Among the 4,277 patients with AMI, 843 died during follow-up. According to our results, gender (P = 0.324) may not be a factor affecting AMI outcome. The proportion of male/female (%) in the survival group was 2,200/1,234 (64.1%/35.9%), and that in the death group was 556/287 (66.0%/34.0%). The mean value [95% confidence interval (95% CI)] of the platelet count (P = 0.347) of the same patients in the survival group was 236.00 (188.00–294.00), whereas the mean value (95% CI) in the death group was 233.00 (173.00–308.50). The incidence of AFL in the survival and death groups was 2.3% (N = 79) and 2.4% (N = 20, P = 1), respectively. All variables except gender (P = 0.324), AFL (P = 1), and platelet (P = 0.347) showed differences in AMI outcome. The results of the chi-square test and Student's t-test are shown in Table 1.

TABLE 1

Table 1. Baseline characteristics of patients in the study.

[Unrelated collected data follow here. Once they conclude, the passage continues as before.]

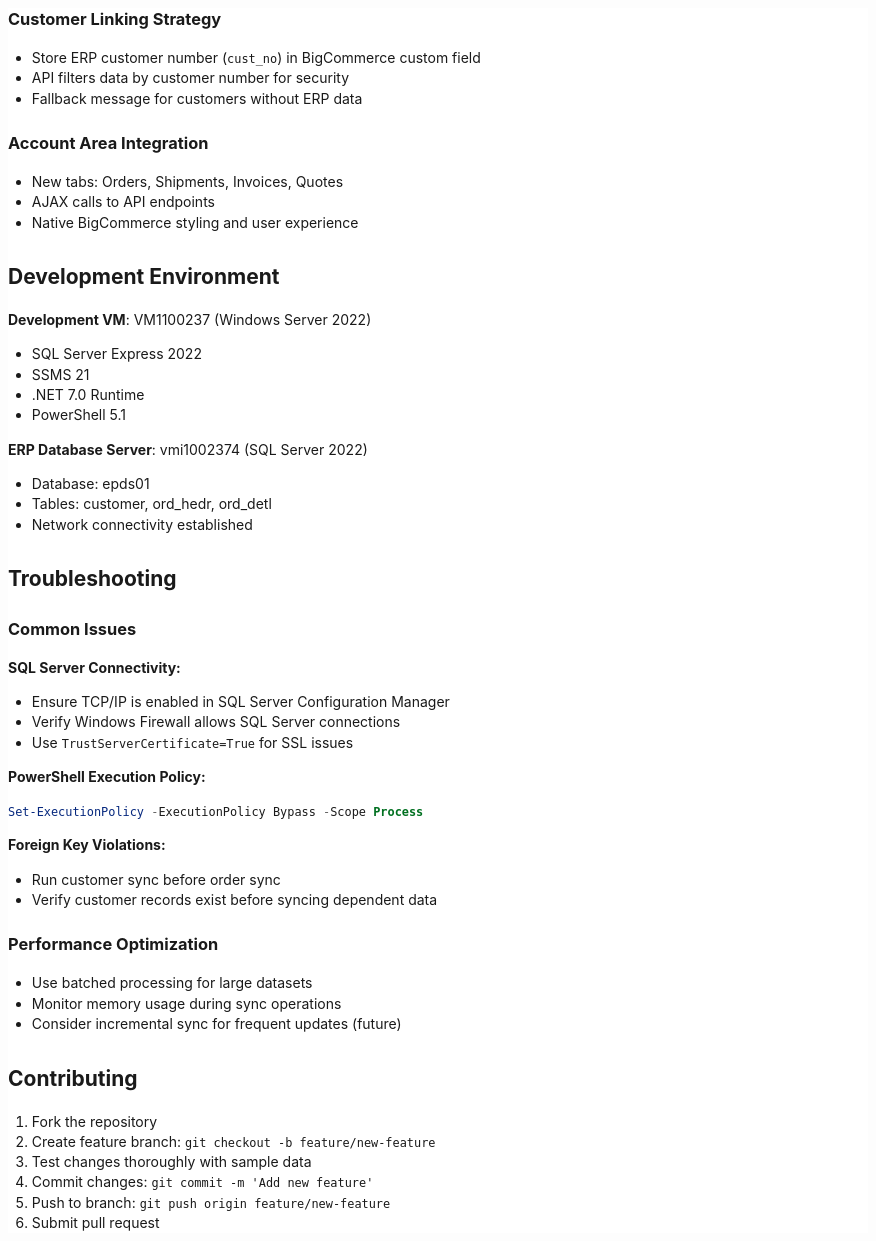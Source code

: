 ### Customer Linking Strategy
- Store ERP customer number (`cust_no`) in BigCommerce custom field
- API filters data by customer number for security
- Fallback message for customers without ERP data

### Account Area Integration
- New tabs: Orders, Shipments, Invoices, Quotes
- AJAX calls to API endpoints
- Native BigCommerce styling and user experience

## Development Environment

**Development VM**: VM1100237 (Windows Server 2022)
- SQL Server Express 2022
- SSMS 21
- .NET 7.0 Runtime
- PowerShell 5.1

**ERP Database Server**: vmi1002374 (SQL Server 2022)
- Database: epds01
- Tables: customer, ord_hedr, ord_detl
- Network connectivity established

## Troubleshooting

### Common Issues

**SQL Server Connectivity:**
- Ensure TCP/IP is enabled in SQL Server Configuration Manager
- Verify Windows Firewall allows SQL Server connections
- Use `TrustServerCertificate=True` for SSL issues

**PowerShell Execution Policy:**
```powershell
Set-ExecutionPolicy -ExecutionPolicy Bypass -Scope Process
```

**Foreign Key Violations:**
- Run customer sync before order sync
- Verify customer records exist before syncing dependent data

### Performance Optimization
- Use batched processing for large datasets
- Monitor memory usage during sync operations
- Consider incremental sync for frequent updates (future)

## Contributing

1. Fork the repository
2. Create feature branch: `git checkout -b feature/new-feature`
3. Test changes thoroughly with sample data
4. Commit changes: `git commit -m 'Add new feature'`
5. Push to branch: `git push origin feature/new-feature`
6. Submit pull request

All variables were incorporated into the Cox regression of model 3. The results showed that age, VF, VT, drug, total calcium level, chloride level, creatinine level, phosphate level, platelet count, RDW, WBC count, respiration rate, mean heart rate, mean glucose, SOFA score, and APS-III score are the prognostic factors of AMI (all P < 0.001, Table 2).

TABLE 2

Table 2. The results of cox regression analysis.

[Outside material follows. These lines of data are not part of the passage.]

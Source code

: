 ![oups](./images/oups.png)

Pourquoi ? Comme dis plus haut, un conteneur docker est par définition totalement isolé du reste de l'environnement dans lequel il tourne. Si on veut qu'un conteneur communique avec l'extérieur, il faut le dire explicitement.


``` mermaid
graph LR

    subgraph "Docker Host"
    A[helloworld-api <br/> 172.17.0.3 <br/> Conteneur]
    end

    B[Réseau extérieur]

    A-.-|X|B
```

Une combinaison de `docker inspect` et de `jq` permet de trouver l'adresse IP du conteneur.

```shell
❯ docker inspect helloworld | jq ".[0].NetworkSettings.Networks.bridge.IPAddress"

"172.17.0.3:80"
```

The statistical results of the RCS test are shown in Table 3. Model 1 incorporates a single variable (SBP) into the analysis as shown in Figure 2A. The hazard ratio (HR) with (95% CI) of model 1 with low SBP is 6.717 (5.044–8.946, P < 0.001), and that of model 1 with high SBP is 1.483 (1.120–1.965, P < 0.01). Model 2 incorporates age into the analysis as shown in Figure 2B. The HR of model 2 with low SBP is 4.910 (3.679–6.552, P < 0.001), and that of model 2 with high SBP is 1.637 (1.231–2.18, P < 0.001). Model 3 incorporates all meaningful factors in all Cox regression results into the analysis as shown in Figure 2C. The HR (95% CI) of model 3 with low SBP is 3.080 (2.162–4.385, P < 0.001), and that of model 2 with high SBP is 2.937 (1.918–4.498). SBP is non-linear in the prognosis curves of AMI in all models. The trend of the curve changed at about SBP = 110 mmHg (Figure 2, all P < 0.001). Notably, the HRs of all models with low SBP are greater than those with high SBP (P < 0.05). This finding indicates that the risk of patients with AMI who have SBP <90 mmHg is higher than that of patients with SBP >140 mmHg. This performance becomes more obvious and statistically significant with the addition of more adjustment variables.

TABLE 3

Table 3. Cox regression analyses of the relationship between SBP and AMI prognosis.

FIGURE 2

Figure 2. The effect of different doses of SBP on the prognosis of AMI. (A) Univariate. (B) Adjusted for age, VF, VT, drug, SOFA, and APS-III. (C) Adjusted for age, VF, VT, Total_Ca, chloride, creatinine, phosphate, platelet, RDW, WBC, respiration rate, mean HR, mean glucose, drug, SOFA, and APS-III.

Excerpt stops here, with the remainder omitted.